## WHAT THE TASK REQUIRES
Copy out every line of the records in which "search" can be found.

## LISTED RECORDS
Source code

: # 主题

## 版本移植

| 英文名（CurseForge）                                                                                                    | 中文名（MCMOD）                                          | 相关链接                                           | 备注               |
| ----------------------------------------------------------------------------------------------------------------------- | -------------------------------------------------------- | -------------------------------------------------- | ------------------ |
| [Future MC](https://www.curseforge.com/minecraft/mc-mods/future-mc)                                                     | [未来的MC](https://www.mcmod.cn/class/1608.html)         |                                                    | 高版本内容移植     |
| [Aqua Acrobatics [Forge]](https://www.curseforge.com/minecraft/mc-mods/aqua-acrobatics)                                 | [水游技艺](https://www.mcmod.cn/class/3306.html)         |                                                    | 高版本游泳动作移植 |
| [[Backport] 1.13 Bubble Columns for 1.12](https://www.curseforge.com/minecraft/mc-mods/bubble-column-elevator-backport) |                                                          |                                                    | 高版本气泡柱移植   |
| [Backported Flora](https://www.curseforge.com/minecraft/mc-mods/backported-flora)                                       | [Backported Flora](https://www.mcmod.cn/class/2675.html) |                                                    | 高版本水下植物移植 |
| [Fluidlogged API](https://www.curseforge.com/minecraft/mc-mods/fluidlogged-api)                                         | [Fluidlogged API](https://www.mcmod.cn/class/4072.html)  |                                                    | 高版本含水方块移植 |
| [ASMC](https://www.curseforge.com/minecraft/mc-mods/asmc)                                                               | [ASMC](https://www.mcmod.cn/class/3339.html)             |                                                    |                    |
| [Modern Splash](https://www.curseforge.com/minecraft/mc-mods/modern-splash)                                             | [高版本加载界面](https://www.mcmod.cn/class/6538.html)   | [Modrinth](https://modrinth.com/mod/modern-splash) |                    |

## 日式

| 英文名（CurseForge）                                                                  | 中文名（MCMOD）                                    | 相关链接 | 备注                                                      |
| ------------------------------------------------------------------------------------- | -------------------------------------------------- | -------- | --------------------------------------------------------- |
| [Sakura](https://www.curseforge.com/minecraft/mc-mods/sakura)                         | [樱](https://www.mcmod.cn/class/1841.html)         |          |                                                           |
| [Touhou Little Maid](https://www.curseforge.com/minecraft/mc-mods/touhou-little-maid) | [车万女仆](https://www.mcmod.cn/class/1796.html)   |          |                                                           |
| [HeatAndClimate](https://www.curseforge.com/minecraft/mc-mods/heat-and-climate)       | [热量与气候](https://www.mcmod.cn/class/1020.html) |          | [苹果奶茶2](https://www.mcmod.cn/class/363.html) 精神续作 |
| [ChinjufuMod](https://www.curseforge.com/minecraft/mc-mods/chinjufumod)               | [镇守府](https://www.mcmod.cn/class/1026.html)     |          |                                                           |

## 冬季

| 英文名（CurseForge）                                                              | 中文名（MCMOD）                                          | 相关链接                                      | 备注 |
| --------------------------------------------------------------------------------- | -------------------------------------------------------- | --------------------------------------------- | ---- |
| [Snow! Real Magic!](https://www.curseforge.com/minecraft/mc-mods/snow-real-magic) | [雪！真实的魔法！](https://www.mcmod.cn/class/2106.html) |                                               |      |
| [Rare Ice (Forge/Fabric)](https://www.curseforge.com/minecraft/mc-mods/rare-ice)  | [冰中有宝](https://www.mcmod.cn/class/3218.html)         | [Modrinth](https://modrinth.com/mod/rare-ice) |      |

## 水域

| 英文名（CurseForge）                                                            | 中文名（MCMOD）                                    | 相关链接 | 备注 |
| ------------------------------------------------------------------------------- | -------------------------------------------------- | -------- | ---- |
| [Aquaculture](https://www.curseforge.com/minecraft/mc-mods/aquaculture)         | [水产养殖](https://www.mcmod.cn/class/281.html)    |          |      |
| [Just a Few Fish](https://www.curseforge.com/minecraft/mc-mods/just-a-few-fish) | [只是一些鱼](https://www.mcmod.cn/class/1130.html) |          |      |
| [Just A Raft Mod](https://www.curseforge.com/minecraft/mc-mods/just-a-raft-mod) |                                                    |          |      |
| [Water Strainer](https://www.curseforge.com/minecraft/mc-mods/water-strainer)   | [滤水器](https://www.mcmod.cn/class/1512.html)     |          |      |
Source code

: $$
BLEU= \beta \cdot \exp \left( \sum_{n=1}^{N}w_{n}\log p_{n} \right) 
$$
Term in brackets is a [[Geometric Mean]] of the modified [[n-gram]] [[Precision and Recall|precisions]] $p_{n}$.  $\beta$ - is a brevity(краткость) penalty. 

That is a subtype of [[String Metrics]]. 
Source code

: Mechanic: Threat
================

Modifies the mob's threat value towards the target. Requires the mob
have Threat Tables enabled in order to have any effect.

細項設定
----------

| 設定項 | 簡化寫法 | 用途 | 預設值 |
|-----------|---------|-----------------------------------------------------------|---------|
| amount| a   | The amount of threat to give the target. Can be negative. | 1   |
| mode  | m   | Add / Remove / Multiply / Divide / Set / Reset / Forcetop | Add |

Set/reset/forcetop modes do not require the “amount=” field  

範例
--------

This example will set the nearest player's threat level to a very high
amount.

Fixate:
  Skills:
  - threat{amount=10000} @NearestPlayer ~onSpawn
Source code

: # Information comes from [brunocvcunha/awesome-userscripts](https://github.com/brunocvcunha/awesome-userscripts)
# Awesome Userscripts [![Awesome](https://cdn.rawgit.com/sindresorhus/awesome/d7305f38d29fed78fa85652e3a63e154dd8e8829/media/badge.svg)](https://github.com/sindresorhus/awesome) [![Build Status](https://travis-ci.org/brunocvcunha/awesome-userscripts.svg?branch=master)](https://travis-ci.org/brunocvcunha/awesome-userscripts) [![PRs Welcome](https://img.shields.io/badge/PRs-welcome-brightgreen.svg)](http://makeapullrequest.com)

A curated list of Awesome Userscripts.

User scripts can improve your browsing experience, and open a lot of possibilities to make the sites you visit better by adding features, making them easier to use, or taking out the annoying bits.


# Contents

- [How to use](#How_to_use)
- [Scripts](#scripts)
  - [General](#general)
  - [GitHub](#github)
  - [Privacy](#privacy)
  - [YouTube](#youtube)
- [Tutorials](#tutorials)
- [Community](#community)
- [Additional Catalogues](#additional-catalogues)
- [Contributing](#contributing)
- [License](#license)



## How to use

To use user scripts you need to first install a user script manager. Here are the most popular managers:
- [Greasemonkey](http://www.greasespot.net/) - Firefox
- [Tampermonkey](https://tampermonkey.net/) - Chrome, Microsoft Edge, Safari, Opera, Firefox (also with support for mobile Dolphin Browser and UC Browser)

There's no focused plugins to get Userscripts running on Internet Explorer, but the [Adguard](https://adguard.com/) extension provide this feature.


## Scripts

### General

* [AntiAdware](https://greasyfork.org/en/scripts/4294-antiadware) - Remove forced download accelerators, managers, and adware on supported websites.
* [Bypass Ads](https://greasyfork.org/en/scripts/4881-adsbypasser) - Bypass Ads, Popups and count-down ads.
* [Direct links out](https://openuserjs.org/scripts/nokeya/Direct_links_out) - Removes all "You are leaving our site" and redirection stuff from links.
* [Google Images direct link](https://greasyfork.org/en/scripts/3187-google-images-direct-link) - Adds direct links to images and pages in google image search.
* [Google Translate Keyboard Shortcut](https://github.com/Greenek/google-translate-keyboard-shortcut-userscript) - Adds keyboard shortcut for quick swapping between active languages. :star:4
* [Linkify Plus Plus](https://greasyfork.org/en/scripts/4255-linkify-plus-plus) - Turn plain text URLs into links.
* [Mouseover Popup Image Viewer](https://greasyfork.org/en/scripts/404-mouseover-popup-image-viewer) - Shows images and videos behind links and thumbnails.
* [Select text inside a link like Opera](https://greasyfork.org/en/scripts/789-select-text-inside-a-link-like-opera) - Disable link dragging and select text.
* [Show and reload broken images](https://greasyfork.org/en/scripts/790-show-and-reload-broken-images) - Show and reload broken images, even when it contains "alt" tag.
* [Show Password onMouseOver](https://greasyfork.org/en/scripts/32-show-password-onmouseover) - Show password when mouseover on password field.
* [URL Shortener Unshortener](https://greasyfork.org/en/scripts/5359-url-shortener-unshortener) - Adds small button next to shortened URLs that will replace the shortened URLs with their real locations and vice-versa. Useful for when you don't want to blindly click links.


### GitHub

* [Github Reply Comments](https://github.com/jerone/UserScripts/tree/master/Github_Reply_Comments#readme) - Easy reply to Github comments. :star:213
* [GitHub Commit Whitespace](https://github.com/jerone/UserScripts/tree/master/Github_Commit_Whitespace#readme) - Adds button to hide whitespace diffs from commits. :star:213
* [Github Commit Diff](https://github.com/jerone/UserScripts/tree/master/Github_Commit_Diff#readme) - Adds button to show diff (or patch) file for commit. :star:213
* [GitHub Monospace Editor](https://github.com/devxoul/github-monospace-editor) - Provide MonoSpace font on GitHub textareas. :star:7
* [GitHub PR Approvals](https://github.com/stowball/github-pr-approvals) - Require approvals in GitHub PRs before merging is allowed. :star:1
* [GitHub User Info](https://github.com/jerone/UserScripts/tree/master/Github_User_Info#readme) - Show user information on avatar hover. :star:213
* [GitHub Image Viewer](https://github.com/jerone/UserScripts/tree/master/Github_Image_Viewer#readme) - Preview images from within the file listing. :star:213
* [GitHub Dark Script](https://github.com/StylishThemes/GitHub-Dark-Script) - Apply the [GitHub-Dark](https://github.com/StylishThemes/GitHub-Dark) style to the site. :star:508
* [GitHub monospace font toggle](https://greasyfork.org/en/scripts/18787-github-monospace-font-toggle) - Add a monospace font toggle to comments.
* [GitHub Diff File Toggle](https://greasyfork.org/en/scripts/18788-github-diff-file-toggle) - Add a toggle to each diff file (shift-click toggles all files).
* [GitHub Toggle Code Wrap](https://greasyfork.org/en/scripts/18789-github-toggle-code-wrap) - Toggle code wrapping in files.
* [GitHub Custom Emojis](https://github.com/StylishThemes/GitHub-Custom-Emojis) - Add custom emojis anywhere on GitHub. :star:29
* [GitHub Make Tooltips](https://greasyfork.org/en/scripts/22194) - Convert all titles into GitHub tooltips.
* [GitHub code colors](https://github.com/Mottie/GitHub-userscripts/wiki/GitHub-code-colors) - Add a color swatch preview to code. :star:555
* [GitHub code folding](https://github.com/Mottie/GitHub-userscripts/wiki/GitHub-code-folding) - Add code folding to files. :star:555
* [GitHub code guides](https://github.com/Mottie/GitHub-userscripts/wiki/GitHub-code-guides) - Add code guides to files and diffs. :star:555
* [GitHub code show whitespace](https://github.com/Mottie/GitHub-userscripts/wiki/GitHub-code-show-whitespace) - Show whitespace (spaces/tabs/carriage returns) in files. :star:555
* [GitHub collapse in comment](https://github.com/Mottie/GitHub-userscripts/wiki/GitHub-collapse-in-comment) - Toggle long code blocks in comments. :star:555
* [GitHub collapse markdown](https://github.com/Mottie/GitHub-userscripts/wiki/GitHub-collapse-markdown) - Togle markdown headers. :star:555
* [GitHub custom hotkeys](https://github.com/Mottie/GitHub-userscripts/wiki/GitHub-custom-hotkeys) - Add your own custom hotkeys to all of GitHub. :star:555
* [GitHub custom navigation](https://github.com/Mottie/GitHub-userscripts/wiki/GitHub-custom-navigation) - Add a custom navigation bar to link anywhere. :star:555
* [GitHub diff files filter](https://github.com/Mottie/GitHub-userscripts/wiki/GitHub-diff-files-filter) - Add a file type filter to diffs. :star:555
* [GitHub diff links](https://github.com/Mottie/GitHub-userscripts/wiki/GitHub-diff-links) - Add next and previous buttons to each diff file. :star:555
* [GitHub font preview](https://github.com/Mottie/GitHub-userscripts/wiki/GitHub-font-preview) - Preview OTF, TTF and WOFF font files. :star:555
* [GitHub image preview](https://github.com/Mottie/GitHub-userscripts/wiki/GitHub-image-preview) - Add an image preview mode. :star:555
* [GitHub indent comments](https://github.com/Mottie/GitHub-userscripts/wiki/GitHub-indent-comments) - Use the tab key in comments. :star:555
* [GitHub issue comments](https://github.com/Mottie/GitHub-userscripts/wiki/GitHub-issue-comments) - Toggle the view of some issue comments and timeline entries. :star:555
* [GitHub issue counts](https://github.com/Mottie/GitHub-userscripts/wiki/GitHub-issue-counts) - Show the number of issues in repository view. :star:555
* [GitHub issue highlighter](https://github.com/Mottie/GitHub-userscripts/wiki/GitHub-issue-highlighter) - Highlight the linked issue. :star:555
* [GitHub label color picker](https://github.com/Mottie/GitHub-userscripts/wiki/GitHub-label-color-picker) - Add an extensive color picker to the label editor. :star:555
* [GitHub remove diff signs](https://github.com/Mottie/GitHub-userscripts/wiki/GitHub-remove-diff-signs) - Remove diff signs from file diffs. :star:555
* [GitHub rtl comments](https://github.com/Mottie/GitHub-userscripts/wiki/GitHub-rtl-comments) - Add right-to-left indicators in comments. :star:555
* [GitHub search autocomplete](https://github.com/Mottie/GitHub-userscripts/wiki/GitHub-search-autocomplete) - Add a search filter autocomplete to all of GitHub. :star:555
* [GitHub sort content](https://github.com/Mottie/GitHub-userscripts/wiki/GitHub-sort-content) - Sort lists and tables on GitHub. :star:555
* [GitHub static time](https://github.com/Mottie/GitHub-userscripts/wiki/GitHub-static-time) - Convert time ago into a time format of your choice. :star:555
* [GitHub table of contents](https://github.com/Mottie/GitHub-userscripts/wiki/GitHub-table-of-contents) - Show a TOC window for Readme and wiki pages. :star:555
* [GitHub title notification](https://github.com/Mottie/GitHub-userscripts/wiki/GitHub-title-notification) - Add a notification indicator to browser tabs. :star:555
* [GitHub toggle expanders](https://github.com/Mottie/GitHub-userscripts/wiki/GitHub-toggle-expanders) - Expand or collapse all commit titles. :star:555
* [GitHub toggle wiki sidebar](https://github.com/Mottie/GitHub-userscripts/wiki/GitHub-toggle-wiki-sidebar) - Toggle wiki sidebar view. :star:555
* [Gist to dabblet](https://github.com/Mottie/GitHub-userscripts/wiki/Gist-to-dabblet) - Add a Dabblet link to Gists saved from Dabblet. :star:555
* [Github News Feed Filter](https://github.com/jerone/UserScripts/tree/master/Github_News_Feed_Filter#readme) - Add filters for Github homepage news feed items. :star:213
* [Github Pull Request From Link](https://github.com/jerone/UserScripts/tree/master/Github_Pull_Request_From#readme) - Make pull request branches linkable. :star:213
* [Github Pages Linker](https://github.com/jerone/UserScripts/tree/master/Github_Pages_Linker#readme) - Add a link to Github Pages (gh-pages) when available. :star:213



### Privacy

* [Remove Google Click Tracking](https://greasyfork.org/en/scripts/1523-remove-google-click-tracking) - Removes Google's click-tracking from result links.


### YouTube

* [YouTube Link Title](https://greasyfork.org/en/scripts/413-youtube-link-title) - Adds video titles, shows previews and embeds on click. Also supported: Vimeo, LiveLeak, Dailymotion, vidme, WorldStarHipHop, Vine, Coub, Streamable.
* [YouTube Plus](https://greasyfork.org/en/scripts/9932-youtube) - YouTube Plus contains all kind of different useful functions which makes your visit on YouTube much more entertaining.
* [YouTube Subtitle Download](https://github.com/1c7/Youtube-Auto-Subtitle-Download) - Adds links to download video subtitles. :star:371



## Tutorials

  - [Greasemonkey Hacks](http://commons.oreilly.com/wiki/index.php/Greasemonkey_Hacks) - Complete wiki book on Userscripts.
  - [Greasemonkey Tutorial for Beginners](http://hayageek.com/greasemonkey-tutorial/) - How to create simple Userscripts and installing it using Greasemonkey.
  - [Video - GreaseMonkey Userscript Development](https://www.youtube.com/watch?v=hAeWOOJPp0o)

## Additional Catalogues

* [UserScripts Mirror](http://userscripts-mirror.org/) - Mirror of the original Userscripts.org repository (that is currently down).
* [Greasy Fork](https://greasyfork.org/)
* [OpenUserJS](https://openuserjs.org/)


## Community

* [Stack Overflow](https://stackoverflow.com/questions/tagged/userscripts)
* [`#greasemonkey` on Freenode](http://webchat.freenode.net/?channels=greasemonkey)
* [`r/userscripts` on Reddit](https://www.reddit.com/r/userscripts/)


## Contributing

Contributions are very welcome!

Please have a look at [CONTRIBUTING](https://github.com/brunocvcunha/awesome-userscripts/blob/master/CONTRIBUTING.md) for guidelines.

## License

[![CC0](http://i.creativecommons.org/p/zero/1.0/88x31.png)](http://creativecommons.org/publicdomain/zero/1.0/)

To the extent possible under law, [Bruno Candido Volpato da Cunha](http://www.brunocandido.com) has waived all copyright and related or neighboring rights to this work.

## SOLUTION
* [Google Images direct link](https://greasyfork.org/en/scripts/3187-google-images-direct-link) - Adds direct links to images and pages in google image search.
* [GitHub search autocomplete](https://github.com/Mottie/GitHub-userscripts/wiki/GitHub-search-autocomplete) - Add a search filter autocomplete to all of GitHub. :star:555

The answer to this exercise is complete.